Work task:
Every single entry must be restated word for word.

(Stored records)

:::::

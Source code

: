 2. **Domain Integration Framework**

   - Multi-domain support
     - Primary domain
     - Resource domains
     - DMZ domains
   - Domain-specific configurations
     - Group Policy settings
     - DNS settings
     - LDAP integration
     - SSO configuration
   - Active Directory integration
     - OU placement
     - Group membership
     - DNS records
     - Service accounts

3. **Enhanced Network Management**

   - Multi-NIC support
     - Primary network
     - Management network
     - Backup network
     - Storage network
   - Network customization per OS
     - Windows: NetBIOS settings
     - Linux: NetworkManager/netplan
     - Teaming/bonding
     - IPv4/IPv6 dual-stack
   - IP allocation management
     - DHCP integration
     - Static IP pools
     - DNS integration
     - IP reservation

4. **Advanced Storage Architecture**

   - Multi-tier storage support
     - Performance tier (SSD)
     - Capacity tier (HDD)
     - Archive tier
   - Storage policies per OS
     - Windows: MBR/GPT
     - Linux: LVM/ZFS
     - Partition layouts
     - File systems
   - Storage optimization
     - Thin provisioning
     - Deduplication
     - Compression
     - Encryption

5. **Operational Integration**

:::::

Answer to the problem:
Source code

: 2. **Domain Integration Framework**

   - Multi-domain support
     - Primary domain
     - Resource domains
     - DMZ domains
   - Domain-specific configurations
     - Group Policy settings
     - DNS settings
     - LDAP integration
     - SSO configuration
   - Active Directory integration
     - OU placement
     - Group membership
     - DNS records
     - Service accounts

3. **Enhanced Network Management**

   - Multi-NIC support
     - Primary network
     - Management network
     - Backup network
     - Storage network
   - Network customization per OS
     - Windows: NetBIOS settings
     - Linux: NetworkManager/netplan
     - Teaming/bonding
     - IPv4/IPv6 dual-stack
   - IP allocation management
     - DHCP integration
     - Static IP pools
     - DNS integration
     - IP reservation

4. **Advanced Storage Architecture**

   - Multi-tier storage support
     - Performance tier (SSD)
     - Capacity tier (HDD)
     - Archive tier
   - Storage policies per OS
     - Windows: MBR/GPT
     - Linux: LVM/ZFS
     - Partition layouts
     - File systems
   - Storage optimization
     - Thin provisioning
     - Deduplication
     - Compression
     - Encryption

5. **Operational Integration**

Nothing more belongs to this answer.